Der Wahlkampf ist in der nervösen Zone angekommen. Dazu gehören auch die üblichen Indiskretionen aus den miteinander im Wettbewerb stehenden politischen Lagern. Oft handelt es sich dabei aber auch um bloße Informationspannen oder Lecks in den eigenen Reihen. Nach den an die Öffentlichkeit gespielten eher peinlichen E-Mails und Dossiers aus der SPÖ-Zentrale kursieren seit einigen Tagen diverse Strategiepapiere, die dem neuen ÖVP-Team zugeordnet werden könnten.

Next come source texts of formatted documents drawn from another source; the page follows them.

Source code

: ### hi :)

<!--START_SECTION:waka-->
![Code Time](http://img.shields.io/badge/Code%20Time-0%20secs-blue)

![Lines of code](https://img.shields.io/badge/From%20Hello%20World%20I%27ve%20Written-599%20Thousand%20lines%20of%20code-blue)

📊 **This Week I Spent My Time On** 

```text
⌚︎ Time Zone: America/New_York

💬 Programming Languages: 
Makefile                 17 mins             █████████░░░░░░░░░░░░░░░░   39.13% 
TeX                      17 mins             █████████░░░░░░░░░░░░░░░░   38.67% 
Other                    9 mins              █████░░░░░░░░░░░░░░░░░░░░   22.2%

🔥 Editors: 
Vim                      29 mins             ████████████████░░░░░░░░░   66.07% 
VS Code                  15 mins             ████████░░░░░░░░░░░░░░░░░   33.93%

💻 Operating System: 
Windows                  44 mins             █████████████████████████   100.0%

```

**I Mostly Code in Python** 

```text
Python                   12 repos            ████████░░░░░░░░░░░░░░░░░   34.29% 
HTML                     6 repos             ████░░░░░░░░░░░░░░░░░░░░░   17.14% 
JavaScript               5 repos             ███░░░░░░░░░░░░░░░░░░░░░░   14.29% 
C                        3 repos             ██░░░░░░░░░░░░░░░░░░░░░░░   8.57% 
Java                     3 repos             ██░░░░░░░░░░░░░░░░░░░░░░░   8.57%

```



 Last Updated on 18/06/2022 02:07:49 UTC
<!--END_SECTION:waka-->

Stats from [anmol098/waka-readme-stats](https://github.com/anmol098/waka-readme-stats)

Mit einem der "Krone" übermittelten Konvolut vertraulicher Unterlagen soll nun offenbar der Beweis geführt werden, dass eine Gruppe von Politikwissenschaftlern und Parteisekretären bereits seit mehr als einem Jahr an der Übernahme der ÖVP und dem Einzug ins Kanzleramt ("Projekt Ballhausplatz") durch Sebastian Kurz gearbeitet hat.
"Strategische Grundlage und Positionierung"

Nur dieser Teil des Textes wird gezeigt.